Although laboratory employees generally have limited interaction with Veterans, the impact these employees have can represent a critical juncture in beneficiary health care. Their efforts can assist front-line health care providers in determining the correct lab tests to administer and ensuring the proper collection method for thousands of samples annually.
Upon receipt of a specimen, laboratory professionals will analyze, interpret and report the results to pathologists who confirm the findings, something which can directly impact health care.
Medical laboratory scientists and clinical laboratory scientists have a variety of academic pursuits, ranging from four-year bachelor’s degrees to advanced studies. Medical laboratory professionals are generally trained in microbiology, virology, parasitology, mycology, immunology, chemistry, hematology, urinalysis, molecular testing, blood bank and serological testing.

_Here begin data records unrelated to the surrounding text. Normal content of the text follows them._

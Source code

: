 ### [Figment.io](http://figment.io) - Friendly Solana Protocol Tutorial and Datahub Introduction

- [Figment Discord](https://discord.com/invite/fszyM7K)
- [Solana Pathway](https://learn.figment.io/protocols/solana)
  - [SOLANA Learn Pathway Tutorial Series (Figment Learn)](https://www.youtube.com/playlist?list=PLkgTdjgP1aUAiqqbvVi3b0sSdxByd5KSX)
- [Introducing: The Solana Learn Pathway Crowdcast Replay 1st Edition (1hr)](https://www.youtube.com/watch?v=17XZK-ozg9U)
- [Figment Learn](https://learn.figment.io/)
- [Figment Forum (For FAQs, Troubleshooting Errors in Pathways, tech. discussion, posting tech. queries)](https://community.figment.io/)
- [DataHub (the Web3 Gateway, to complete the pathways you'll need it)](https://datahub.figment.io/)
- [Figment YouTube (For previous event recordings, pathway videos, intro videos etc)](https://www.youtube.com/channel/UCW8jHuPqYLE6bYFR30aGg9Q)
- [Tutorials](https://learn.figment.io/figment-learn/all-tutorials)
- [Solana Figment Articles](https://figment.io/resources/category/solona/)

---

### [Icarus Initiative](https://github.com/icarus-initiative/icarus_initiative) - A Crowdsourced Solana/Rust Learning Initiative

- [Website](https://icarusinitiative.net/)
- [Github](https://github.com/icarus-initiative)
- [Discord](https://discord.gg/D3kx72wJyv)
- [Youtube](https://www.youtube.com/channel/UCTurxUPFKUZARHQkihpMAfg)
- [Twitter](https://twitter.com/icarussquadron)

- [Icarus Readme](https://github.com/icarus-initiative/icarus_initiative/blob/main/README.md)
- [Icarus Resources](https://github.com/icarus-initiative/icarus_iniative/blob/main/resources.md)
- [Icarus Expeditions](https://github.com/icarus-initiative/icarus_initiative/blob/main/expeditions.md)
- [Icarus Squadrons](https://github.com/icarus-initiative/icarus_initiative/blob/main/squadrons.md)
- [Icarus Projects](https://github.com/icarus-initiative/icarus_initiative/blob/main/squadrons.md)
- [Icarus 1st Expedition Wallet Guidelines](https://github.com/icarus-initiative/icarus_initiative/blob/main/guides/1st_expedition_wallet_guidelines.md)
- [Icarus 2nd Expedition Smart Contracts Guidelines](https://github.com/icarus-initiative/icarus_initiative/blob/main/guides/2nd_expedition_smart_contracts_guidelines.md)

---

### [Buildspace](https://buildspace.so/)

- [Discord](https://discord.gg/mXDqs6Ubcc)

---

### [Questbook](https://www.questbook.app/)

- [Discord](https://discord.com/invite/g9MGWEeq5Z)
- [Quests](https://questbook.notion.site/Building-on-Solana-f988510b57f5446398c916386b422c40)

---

They also provide practical applications in testing methodology, disease processes and clinical and the laboratory presentation of diseases.
Laboratory professionals play critical role
“National Medical Laboratory Professionals Week provided an opportunity to increase public awareness and understanding and appreciation for laboratory professionals,” said Gulf Coast VA Assistant Chief of Pathology and Laboratory Medicine Service, Marthena Moffett. “Medical Laboratory Professionals Week honors laboratory professionals by showcasing their invaluable contributions which directly impact clinical and public health. The men and women who staff the laboratories are often unseen but play a critical role in Veteran health care through their capability of running, reading and reporting laboratory results, something directly impacting patient care.”
Moffett added that the 2022 theme of Giving the Gift of Health is particularly apt. The ongoing global health crisis created an increased need for medical laboratory services, something the laboratory team took in stride.
Persevered through most challenging public health issues in generations
“We saw an increased demand for our services during the past two years and the concerted efforts of our team provided invaluable data for our front-line providers to determine care options,” Moffett said. “Their dedication and perseverance through some of the most challenging global public health issues faced in generations is a testament to the care we provide to our Veterans, and I am very proud of the GCVHCS laboratory team.”
Gulf Coast VA is comprised of the Biloxi VA Medical Center and the Mobile, Pensacola, Eglin and Panama City community-based outpatient clinics (CBOCs). Headquartered in Biloxi, Mississippi, Gulf Coast VA provides a variety of medical outpatient services to more than 82,000 Veterans and other eligible beneficiaries along the Mississippi, Alabama and Florida Gulf Coast.